Cada cual lleva las torturas y los encontronazos de la vida como puede. En las enfermedades graves y en los desahucios que tanto se parecen a los cánceres del bolsillo, ya ven cómo reaccionan las familias. Me acuerdo mucho estos días de los inquilinos que bajan por última vez la escalera de casa con el televisor a cuestas, pero tampoco olvido a los miembros de la policía. Qué tragos deben pasar esos hombres uniformados teniendo que arrastrar a sus conciudadanos como si fueran muebles para hacer cumplir la vetusta ley hipotecaria.
La vida se nos está haciendo a todos imposible. No vale hablar de Hitler para tocar a los catalanes, como hizo Bono, pero tampoco vale creerse un Gandhi, como ha replicado Mas. La verdad dulce y suave corre por otros derroteros. Aprovechemos sus efectos paliativos. Pienso, por ejemplo, en esos bancos de alimentos que hoy están sustituyendo a los viejos monasterios en el reparto de la sopa de convento.

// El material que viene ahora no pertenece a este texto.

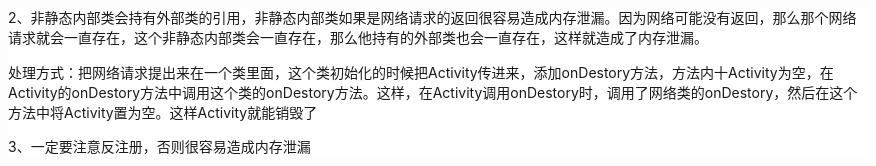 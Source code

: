 2、非静态内部类会持有外部类的引用，非静态内部类如果是网络请求的返回很容易造成内存泄漏。因为网络可能没有返回，那么那个网络请求就会一直存在，这个非静态内部类会一直存在，那么他持有的外部类也会一直存在，这样就造成了内存泄漏。

处理方式：把网络请求提出来在一个类里面，这个类初始化的时候把Activity传进来，添加onDestory方法，方法内十Activity为空，在Activity的onDestory方法中调用这个类的onDestory方法。这样，在Activity调用onDestory时，调用了网络类的onDestory，然后在这个方法中将Activity置为空。这样Activity就能销毁了

3、一定要注意反注册，否则很容易造成内存泄漏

Pienso en Cáritas con sus dos millones de mendigos a la puerta, algunos de ellos padres de familia bien vestidos y con la vergüenza en la cara. Pienso en el vendedor de higos chumbos al final de la calle bajo el frío sin que nadie le haya comprado nada por los menos mientras yo voy a comprar el periódico. Pienso, en fin, en las mil formas de la economía sumergida que sin duda no da la cara porque es la verdad la que anda avergonzada de la vida. Benditos sean esos efectos paliativos que alivian las horas del dolor y nos hacen pensar en la bondad innata del hombre, rayo de esperanza en la noche.